The people of London that I  encounter, whether at the Pub, the Post Office, the Marks & Spencer, the barber, the Pret, the Costa Coffee, the Tube, the ticket booth, the guitar player in the Tube, the security guard, the cabbie.  They are as I remember.  The charm is there, but it’s bolstered by a sincere interest in trying to help.  They apologize for their slow technology, long delays and broken pieces, but the personal side is anything but broken.  It’s their best export. 

I Saw Them Queue for Rabbit Stew

Lunch is my big meal of the day during the week.  In Rockville I had such well known establishments as the Cheesecake Factory, Timpanos and PF Changs to choose from.  London has introduced me to a city-wide feast of lunching opportunities, and I have vowed to explore as much as possible every non-rainy day.

Last week I dined with a group at “the city’s best fish and chips place,” the locals rave.  Also a well known fact about the Happy Days fish and chippery, is it's the place where Jack the Ripper dropped his final victim.  It’s in the Eastern part of the city, a little more ethnic, in the literal and figurative shadow of the larger financial buildings.  They never caught the Ripper, in fact they question whether he existed or not and credit the string of WhiteChapel killings as a media-perpetrated event.

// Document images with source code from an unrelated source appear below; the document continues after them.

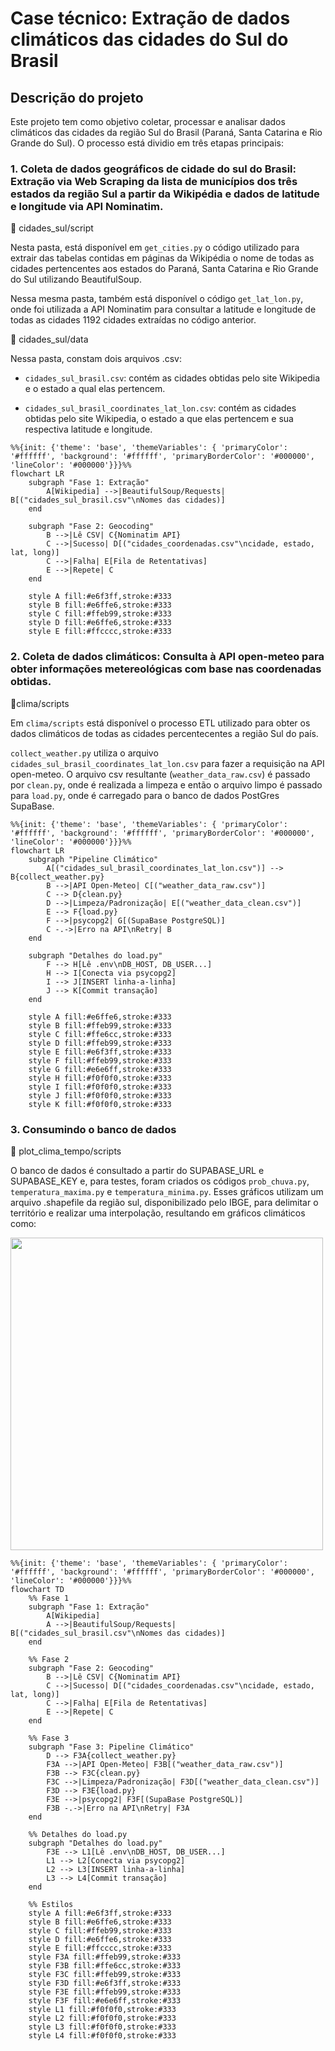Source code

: # Case técnico: Extração de dados climáticos das cidades do Sul do Brasil

## Descrição do projeto

Este projeto tem como objetivo coletar, processar e analisar dados climáticos das cidades da região Sul do Brasil (Paraná, Santa Catarina e Rio Grande do Sul). O processo está dividio em três etapas principais:

### 1. Coleta de dados geográficos de cidade do sul do Brasil: Extração via Web Scraping da lista de municípios dos três estados da região Sul a partir da Wikipédia e dados de latitude e longitude via API Nominatim.

📁 cidades_sul/script

Nesta pasta, está disponível em `get_cities.py` o código utilizado para extrair das tabelas contidas em páginas da Wikipédia o nome de todas as cidades pertencentes aos estados do Paraná, Santa Catarina e Rio Grande do Sul utilizando BeautifulSoup.

Nessa mesma pasta, também está disponível o código `get_lat_lon.py`, onde foi utilizada a API Nominatim para consultar a latitude e longitude de todas as cidades 1192 cidades extraídas no código anterior. 

📁 cidades_sul/data

Nessa pasta, constam dois arquivos .csv: 

- `cidades_sul_brasil.csv`: contém as cidades obtidas pelo site Wikipedia e o estado a qual elas pertencem.

- `cidades_sul_brasil_coordinates_lat_lon.csv`: contém as cidades obtidas pelo site Wikipedia, o estado a que elas pertencem e sua respectiva latitude e longitude.

```mermaid
%%{init: {'theme': 'base', 'themeVariables': { 'primaryColor': '#ffffff', 'background': '#ffffff', 'primaryBorderColor': '#000000', 'lineColor': '#000000'}}}%%
flowchart LR
    subgraph "Fase 1: Extração"
        A[Wikipedia] -->|BeautifulSoup/Requests| B[("cidades_sul_brasil.csv"\nNomes das cidades)]
    end

    subgraph "Fase 2: Geocoding"
        B -->|Lê CSV| C{Nominatim API}
        C -->|Sucesso| D[("cidades_coordenadas.csv"\ncidade, estado, lat, long)]
        C -->|Falha| E[Fila de Retentativas]
        E -->|Repete| C
    end

    style A fill:#e6f3ff,stroke:#333
    style B fill:#e6ffe6,stroke:#333
    style C fill:#ffeb99,stroke:#333
    style D fill:#e6ffe6,stroke:#333
    style E fill:#ffcccc,stroke:#333
```


### 2. Coleta de dados climáticos: Consulta à API open-meteo para obter informações metereológicas com base nas coordenadas obtidas.

📁clima/scripts

Em `clima/scripts` está disponível o processo ETL utilizado para obter os dados climáticos de todas as cidades percentecentes a região Sul do país. 

`collect_weather.py` utiliza o arquivo `cidades_sul_brasil_coordinates_lat_lon.csv` para fazer a requisição na API open-meteo. O arquivo csv resultante (`weather_data_raw.csv`) é passado por `clean.py`, onde é realizada a limpeza e então o arquivo limpo é passado para `load.py`, onde é carregado para o banco de dados PostGres SupaBase.

```mermaid
%%{init: {'theme': 'base', 'themeVariables': { 'primaryColor': '#ffffff', 'background': '#ffffff', 'primaryBorderColor': '#000000', 'lineColor': '#000000'}}}%%
flowchart LR
    subgraph "Pipeline Climático"
        A[("cidades_sul_brasil_coordinates_lat_lon.csv")] --> B{collect_weather.py}
        B -->|API Open-Meteo| C[("weather_data_raw.csv")]
        C --> D{clean.py}
        D -->|Limpeza/Padronização| E[("weather_data_clean.csv")]
        E --> F{load.py}
        F -->|psycopg2| G[(SupaBase PostgreSQL)]
        C -.->|Erro na API\nRetry| B
    end

    subgraph "Detalhes do load.py"
        F --> H[Lê .env\nDB_HOST, DB_USER...]
        H --> I[Conecta via psycopg2]
        I --> J[INSERT linha-a-linha]
        J --> K[Commit transação]
    end

    style A fill:#e6ffe6,stroke:#333
    style B fill:#ffeb99,stroke:#333
    style C fill:#ffe6cc,stroke:#333
    style D fill:#ffeb99,stroke:#333
    style E fill:#e6f3ff,stroke:#333
    style F fill:#ffeb99,stroke:#333
    style G fill:#e6e6ff,stroke:#333
    style H fill:#f0f0f0,stroke:#333
    style I fill:#f0f0f0,stroke:#333
    style J fill:#f0f0f0,stroke:#333
    style K fill:#f0f0f0,stroke:#333

```

### 3. Consumindo o banco de dados 

📁 plot_clima_tempo/scripts

O banco de dados é consultado a partir do SUPABASE_URL e SUPABASE_KEY e, para testes, foram criados os códigos `prob_chuva.py`, `temperatura_maxima.py` e `temperatura_minima.py`. Esses gráficos utilizam um arquivo .shapefile da região sul, disponibilizado pelo IBGE, para delimitar o território e realizar uma interpolação, resultando em gráficos climáticos como:


<img src="https://github.com/user-attachments/assets/d5f644e7-7dae-4a44-8b64-a936b4dd14e9" width="500"/>


```mermaid
%%{init: {'theme': 'base', 'themeVariables': { 'primaryColor': '#ffffff', 'background': '#ffffff', 'primaryBorderColor': '#000000', 'lineColor': '#000000'}}}%%
flowchart TD
    %% Fase 1
    subgraph "Fase 1: Extração"
        A[Wikipedia]
        A -->|BeautifulSoup/Requests| B[("cidades_sul_brasil.csv"\nNomes das cidades)]
    end

    %% Fase 2
    subgraph "Fase 2: Geocoding"
        B -->|Lê CSV| C{Nominatim API}
        C -->|Sucesso| D[("cidades_coordenadas.csv"\ncidade, estado, lat, long)]
        C -->|Falha| E[Fila de Retentativas]
        E -->|Repete| C
    end

    %% Fase 3
    subgraph "Fase 3: Pipeline Climático"
        D --> F3A{collect_weather.py}
        F3A -->|API Open-Meteo| F3B[("weather_data_raw.csv")]
        F3B --> F3C{clean.py}
        F3C -->|Limpeza/Padronização| F3D[("weather_data_clean.csv")]
        F3D --> F3E{load.py}
        F3E -->|psycopg2| F3F[(SupaBase PostgreSQL)]
        F3B -.->|Erro na API\nRetry| F3A
    end

    %% Detalhes do load.py
    subgraph "Detalhes do load.py"
        F3E --> L1[Lê .env\nDB_HOST, DB_USER...]
        L1 --> L2[Conecta via psycopg2]
        L2 --> L3[INSERT linha-a-linha]
        L3 --> L4[Commit transação]
    end

    %% Estilos
    style A fill:#e6f3ff,stroke:#333
    style B fill:#e6ffe6,stroke:#333
    style C fill:#ffeb99,stroke:#333
    style D fill:#e6ffe6,stroke:#333
    style E fill:#ffcccc,stroke:#333
    style F3A fill:#ffeb99,stroke:#333
    style F3B fill:#ffe6cc,stroke:#333
    style F3C fill:#ffeb99,stroke:#333
    style F3D fill:#e6f3ff,stroke:#333
    style F3E fill:#ffeb99,stroke:#333
    style F3F fill:#e6e6ff,stroke:#333
    style L1 fill:#f0f0f0,stroke:#333
    style L2 fill:#f0f0f0,stroke:#333
    style L3 fill:#f0f0f0,stroke:#333
    style L4 fill:#f0f0f0,stroke:#333

```



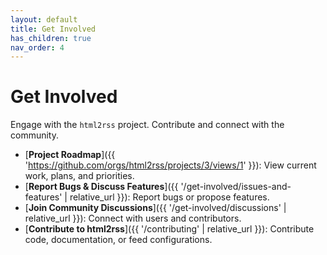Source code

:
 ```yaml
---
layout: default
title: Get Involved
has_children: true
nav_order: 4
---
```


# Get Involved

Engage with the `html2rss` project. Contribute and connect with the community.

- [**Project Roadmap**]({{ 'https://github.com/orgs/html2rss/projects/3/views/1' }}): View current work, plans, and priorities.
- [**Report Bugs & Discuss Features**]({{ '/get-involved/issues-and-features' | relative_url }}): Report bugs or propose features.
- [**Join Community Discussions**]({{ '/get-involved/discussions' | relative_url }}): Connect with users and contributors.
- [**Contribute to html2rss**]({{ '/contributing' | relative_url }}): Contribute code, documentation, or feed configurations.

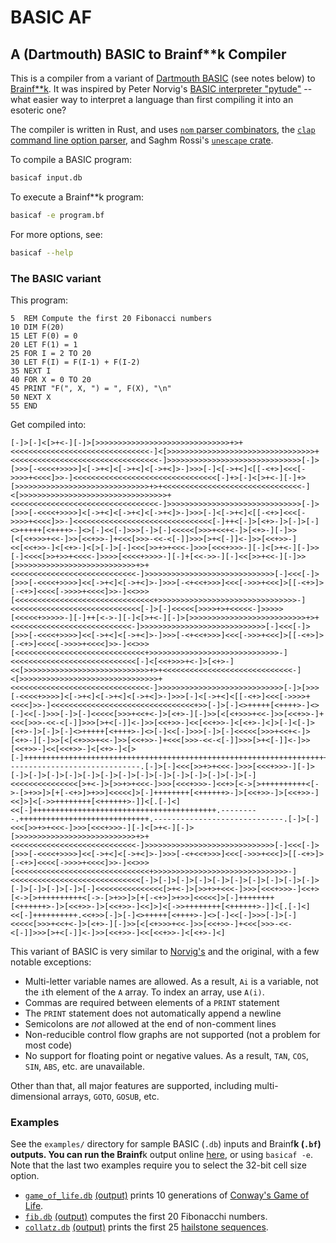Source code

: # BASIC AF
## A (Dartmouth) BASIC to Brainf**k Compiler

This is a compiler from a variant of [Dartmouth BASIC](https://en.wikipedia.org/wiki/Dartmouth_BASIC) (see notes below) to [Brainf**k](https://en.wikipedia.org/wiki/Brainfuck). It was inspired by Peter Norvig's [BASIC interpreter "pytude"](https://github.com/norvig/pytudes/blob/master/ipynb/BASIC.ipynb) -- what easier way to interpret a language than first compiling it into an esoteric one?

The compiler is written in Rust, and uses [`nom` parser combinators](https://github.com/Geal/nom), the [`clap` command line option parser](https://clap.rs/), and Saghm Rossi's [`unescape` crate](https://github.com/saghm/unescape-rs).

To compile a BASIC program:
```bash
basicaf input.db
```

To execute a Brainf**k program:
```bash
basicaf -e program.bf
```

For more options, see:
```bash
basicaf --help
```

### The BASIC variant

This program:
```basic
5  REM Compute the first 20 Fibonacci numbers 
10 DIM F(20)
15 LET F(0) = 0
20 LET F(1) = 1
25 FOR I = 2 TO 20
30 LET F(I) = F(I-1) + F(I-2)
35 NEXT I
40 FOR X = 0 TO 20
45 PRINT "F(", X, ") = ", F(X), "\n"
50 NEXT X
55 END
```

Get compiled into:
```brainfuck
[-]>[-]<[>+<-][-]>[>>>>>>>>>>>>>>>>>>>>>>>>>>>>>>+>+<<<<<<<<<<<<<<<<<<<<<<<<<<<<<<<-]<[>>>>>>>>>>>>>>>>>>>>>>>>>>>>>>>>>+<<<<<<<<<<<<<<<<<<<<<<<<<<<<<<<<<-]>>>>>>>>>>>>>>>>>>>>>>>>>>>>>>[-]>[>>>[-<<<<+>>>>]<[->+<]<[->+<]<[->+<]>-]>>>[-]<[->+<]<[[-<+>]<<<[->>>>+<<<<]>>-]<<<<<<<<<<<<<<<<<<<<<<<<<<<<<<<<[-]+>[-]<[>+<-][-]+>[>>>>>>>>>>>>>>>>>>>>>>>>>>>>>>+>+<<<<<<<<<<<<<<<<<<<<<<<<<<<<<<<-]<[>>>>>>>>>>>>>>>>>>>>>>>>>>>>>>>>>+<<<<<<<<<<<<<<<<<<<<<<<<<<<<<<<<<-]>>>>>>>>>>>>>>>>>>>>>>>>>>>>>>[-]>[>>>[-<<<<+>>>>]<[->+<]<[->+<]<[->+<]>-]>>>[-]<[->+<]<[[-<+>]<<<[->>>>+<<<<]>>-]<<<<<<<<<<<<<<<<<<<<<<<<<<<<<<<[-]++<[-]>[<+>-]>[-]>[-]<>+++++[<++++>-]<>[-]<<[-]>>>[-]>[-]<<<<<[>>>+<<+<-]>[<+>-][-]>>[<[<+>>>+<<-]>>[<<+>>-]+<<<[>>>-<<-<[-]]>>>[>+<[-]]<-]>>[<<+>>-]<<[<<+>>-]<[<+>-]<[>[-]>[-]<<<[>>+>+<<<-]>>>[<<<+>>>-][-]<[>+<-][-]>>[-]<<<<[>>+>>+<<<<-]>>>>[<<<<+>>>>-][-]+[<<->>-][-]<<[>>+<<-][-]>>[>>>>>>>>>>>>>>>>>>>>>>>>>>>+>+<<<<<<<<<<<<<<<<<<<<<<<<<<<<-]>>>>>>>>>>>>>>>>>>>>>>>>>>>>>[-]<<<[-]>[>>>[-<<<<+>>>>]<<[->+<]<[->+<]>-]>>>[-<+<<+>>>]<<<[->>>+<<<]>[[-<+>]>[-<+>]<<<<[->>>>+<<<<]>>-]<<>>>[<<<<<<<<<<<<<<<<<<<<<<<<<<<<<<<+>>>>>>>>>>>>>>>>>>>>>>>>>>>>>>>-]<<<<<<<<<<<<<<<<<<<<<<<<<<<<<[-]>[-]<<<<<[>>>>+>+<<<<<-]>>>>>[<<<<<+>>>>>-][-]++[<->-][-]<[>+<-][-]>[>>>>>>>>>>>>>>>>>>>>>>>>>>+>+<<<<<<<<<<<<<<<<<<<<<<<<<<<-]>>>>>>>>>>>>>>>>>>>>>>>>>>>>[-]<<<[-]>[>>>[-<<<<+>>>>]<<[->+<]<[->+<]>-]>>>[-<+<<+>>>]<<<[->>>+<<<]>[[-<+>]>[-<+>]<<<<[->>>>+<<<<]>>-]<<>>>[<<<<<<<<<<<<<<<<<<<<<<<<<<<<<+>>>>>>>>>>>>>>>>>>>>>>>>>>>>>-]<<<<<<<<<<<<<<<<<<<<<<<<<<<<[-]<[<<+>>>+<-]>[<+>-]<<[>>>>>>>>>>>>>>>>>>>>>>>>>>>>+>+<<<<<<<<<<<<<<<<<<<<<<<<<<<<<-]<[>>>>>>>>>>>>>>>>>>>>>>>>>>>>>>>+<<<<<<<<<<<<<<<<<<<<<<<<<<<<<<<-]>>>>>>>>>>>>>>>>>>>>>>>>>>>>[-]>[>>>[-<<<<+>>>>]<[->+<]<[->+<]<[->+<]>-]>>>[-]<[->+<]<[[-<+>]<<<[->>>>+<<<<]>>-]<<<<<<<<<<<<<<<<<<<<<<<<<<<<<<<<+>>[-]>[-]<>+++++[<++++>-]<>[-]<<[-]>>>[-]>[-]<<<<<[>>>+<<+<-]>[<+>-][-]>>[<[<+>>>+<<-]>>[<<+>>-]+<<<[>>>-<<-<[-]]>>>[>+<[-]]<-]>>[<<+>>-]<<[<<+>>-]<[<+>-]<]>[-]<[-]>[<+>-]>[-]>[-]<>+++++[<++++>-]<>[-]<<[-]>>>[-]>[-]<<<<<[>>>+<<+<-]>[<+>-][-]>>[<[<+>>>+<<-]>>[<<+>>-]+<<<[>>>-<<-<[-]]>>>[>+<[-]]<-]>>[<<+>>-]<<[<<+>>-]<[<+>-]<[>[-]++++++++++++++++++++++++++++++++++++++++++++++++++++++++++++++++++++++.------------------------------.[-]>[-]<<<[>>+>+<<<-]>>>[<<<+>>>-][-]>[-]>[-]>[-]>[-]>[-]>[-]>[-]>[-]>[-]>[-]>[-]>[-]>[-]>[-]<<<<<<<<<<<<<<<[>+<-]>[>>+>+<<<-]>>>[<<<+>>>-]<<+>[<->[>++++++++++<[->-[>+>>]>[+[-<+>]>+>>]<<<<<]>[-]++++++++[<++++++>-]>[<<+>>-]>[<<+>>-]<<]>]<[->>++++++++[<++++++>-]]<[.[-]<]<<[-]+++++++++++++++++++++++++++++++++++++++++.---------.+++++++++++++++++++++++++++++.-----------------------------.[-]>[-]<<<[>>+>+<<<-]>>>[<<<+>>>-][-]<[>+<-][-]>[>>>>>>>>>>>>>>>>>>>>>>>>>>>+>+<<<<<<<<<<<<<<<<<<<<<<<<<<<<-]>>>>>>>>>>>>>>>>>>>>>>>>>>>>>[-]<<<[-]>[>>>[-<<<<+>>>>]<<[->+<]<[->+<]>-]>>>[-<+<<+>>>]<<<[->>>+<<<]>[[-<+>]>[-<+>]<<<<[->>>>+<<<<]>>-]<<>>>[<<<<<<<<<<<<<<<<<<<<<<<<<<<<<<+>>>>>>>>>>>>>>>>>>>>>>>>>>>>>>-]<<<<<<<<<<<<<<<<<<<<<<<<<<<<<[-]>[-]>[-]>[-]>[-]>[-]>[-]>[-]>[-]>[-]>[-]>[-]>[-]>[-]>[-]<<<<<<<<<<<<<<<[>+<-]>[>>+>+<<<-]>>>[<<<+>>>-]<<+>[<->[>++++++++++<[->-[>+>>]>[+[-<+>]>+>>]<<<<<]>[-]++++++++[<++++++>-]>[<<+>>-]>[<<+>>-]<<]>]<[->>++++++++[<++++++>-]]<[.[-]<]<<[-]++++++++++.<<+>>[-]>[-]<>+++++[<++++>-]<>[-]<<[-]>>>[-]>[-]<<<<<[>>>+<<+<-]>[<+>-][-]>>[<[<+>>>+<<-]>>[<<+>>-]+<<<[>>>-<<-<[-]]>>>[>+<[-]]<-]>>[<<+>>-]<<[<<+>>-]<[<+>-]<]
```

This variant of BASIC is very similar to [Norvig's](https://github.com/norvig/pytudes/blob/master/ipynb/BASIC.ipynb) and the original, with a few notable exceptions:

* Multi-letter variable names are allowed. As a result, `Ai` is a variable, not the `i`th element of the `A` array. To index an array, use `A(i)`.
* Commas are required between elements of a `PRINT` statement
* The `PRINT` statement does not automatically append a newline
* Semicolons are *not* allowed at the end of non-comment lines
* Non-reducible control flow graphs are not supported (not a problem for most code)
* No support for floating point or negative values. As a result, `TAN`, `COS`, `SIN`, `ABS`, etc. are unavailable.

Other than that, all major features are supported, including multi-dimensional arrays, `GOTO`, `GOSUB`, etc.

### Examples

See the `examples/` directory for sample BASIC (`.db`) inputs and Brainf**k (`.bf`) outputs. You can run the Brainf**k output online [here](https://copy.sh/brainfuck), or using `basicaf -e`. Note that the last two examples require you to select the 32-bit cell size option.

* [`game_of_life.db`](https://raw.githubusercontent.com/RyanMarcus/basicaf/master/examples/game_of_life.db) [(output)](https://raw.githubusercontent.com/RyanMarcus/basicaf/master/examples/game_of_life.bf) prints 10 generations of [Conway's Game of Life](https://en.wikipedia.org/wiki/Conway%27s_Game_of_Life).
* [`fib.db`](https://raw.githubusercontent.com/RyanMarcus/basicaf/master/examples/fib.db) [(output)](https://raw.githubusercontent.com/RyanMarcus/basicaf/master/examples/fib.bf) computes the first 20 Fibonacchi numbers.
* [`collatz.db`](https://raw.githubusercontent.com/RyanMarcus/basicaf/master/examples/collatz.db) [(output)](https://raw.githubusercontent.com/RyanMarcus/basicaf/master/examples/collatz.bf) prints the first 25 [hailstone sequences](https://en.wikipedia.org/wiki/Collatz_conjecture).
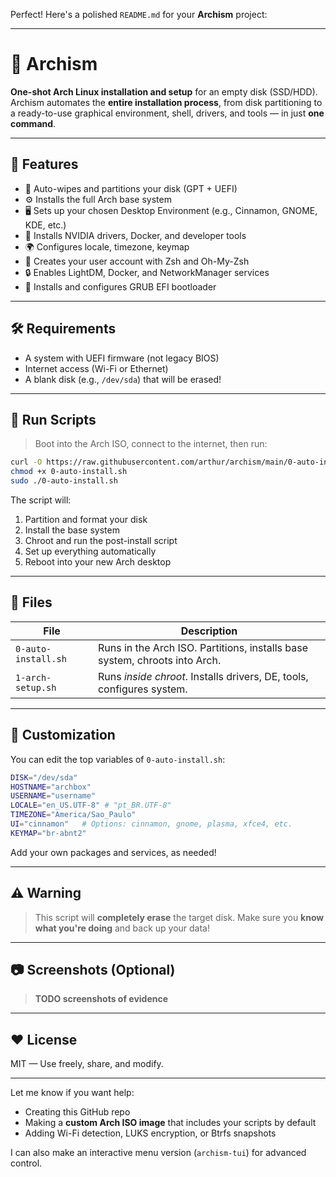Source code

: Perfect! Here's a polished `README.md` for your **Archism** project:

---

# 🧱 Archism

**One-shot Arch Linux installation and setup** for an empty disk (SSD/HDD).
Archism automates the **entire installation process**, from disk partitioning to a ready-to-use graphical environment, shell, drivers, and tools — in just **one command**.

---

## 🚀 Features

* 🧹 Auto-wipes and partitions your disk (GPT + UEFI)
* ⚙️ Installs the full Arch base system
* 🖥️ Sets up your chosen Desktop Environment (e.g., Cinnamon, GNOME, KDE, etc.)
* 🧩 Installs NVIDIA drivers, Docker, and developer tools
* 🌍 Configures locale, timezone, keymap
* 👤 Creates your user account with Zsh and Oh-My-Zsh
* 🔒 Enables LightDM, Docker, and NetworkManager services
* 🔁 Installs and configures GRUB EFI bootloader

---

## 🛠️ Requirements

* A system with UEFI firmware (not legacy BIOS)
* Internet access (Wi-Fi or Ethernet)
* A blank disk (e.g., `/dev/sda`) that will be erased!

---

## 🔧 Run Scripts

> Boot into the Arch ISO, connect to the internet, then run:

```sh
curl -O https://raw.githubusercontent.com/arthur/archism/main/0-auto-install.sh
chmod +x 0-auto-install.sh
sudo ./0-auto-install.sh
```

The script will:

1. Partition and format your disk
2. Install the base system
3. Chroot and run the post-install script
4. Set up everything automatically
5. Reboot into your new Arch desktop

---

## 📁 Files

| File                | Description                                                                |
| ------------------- | -------------------------------------------------------------------------- |
| `0-auto-install.sh` | Runs in the Arch ISO. Partitions, installs base system, chroots into Arch. |
| `1-arch-setup.sh`   | Runs *inside chroot*. Installs drivers, DE, tools, configures system.      |

---

## 🧪 Customization

You can edit the top variables of `0-auto-install.sh`:

```bash
DISK="/dev/sda"
HOSTNAME="archbox"
USERNAME="username"
LOCALE="en_US.UTF-8" # "pt_BR.UTF-8"
TIMEZONE="America/Sao_Paulo"
UI="cinnamon"   # Options: cinnamon, gnome, plasma, xfce4, etc.
KEYMAP="br-abnt2"
```

Add your own packages and services, as needed!

---

## ⚠️ Warning

> This script will **completely erase** the target disk.
> Make sure you **know what you're doing** and back up your data!

---

## 📷 Screenshots (Optional)

> **TODO screenshots of evidence**

---

## ❤️ License

MIT — Use freely, share, and modify.

---

Let me know if you want help:

* Creating this GitHub repo
* Making a **custom Arch ISO image** that includes your scripts by default
* Adding Wi-Fi detection, LUKS encryption, or Btrfs snapshots

I can also make an interactive menu version (`archism-tui`) for advanced control.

Today was Borough Market, a mad house of soups and ethnic dishes, fish and venison and yes rabbit.  Although I have seen the Brits now Queue up for everything whether the Post Office or the bus, today  indeed I did see them Queue for rabbit stew.  And while this sounds like the start of a demented Dr Seuss poem, they lined up for this and other delicacies.  This caught my eye because the dead rabbits were hung next to the food and people were taking photos as if they hunted them down themselves.

I had Syrian Falafel, Israeli salad with the Monmouth Coffee, the stuff that really drew me to the place.  All of this takes place just under the London Bridge, the oldest bridge connecting both parts of London and that sits just outside our office window.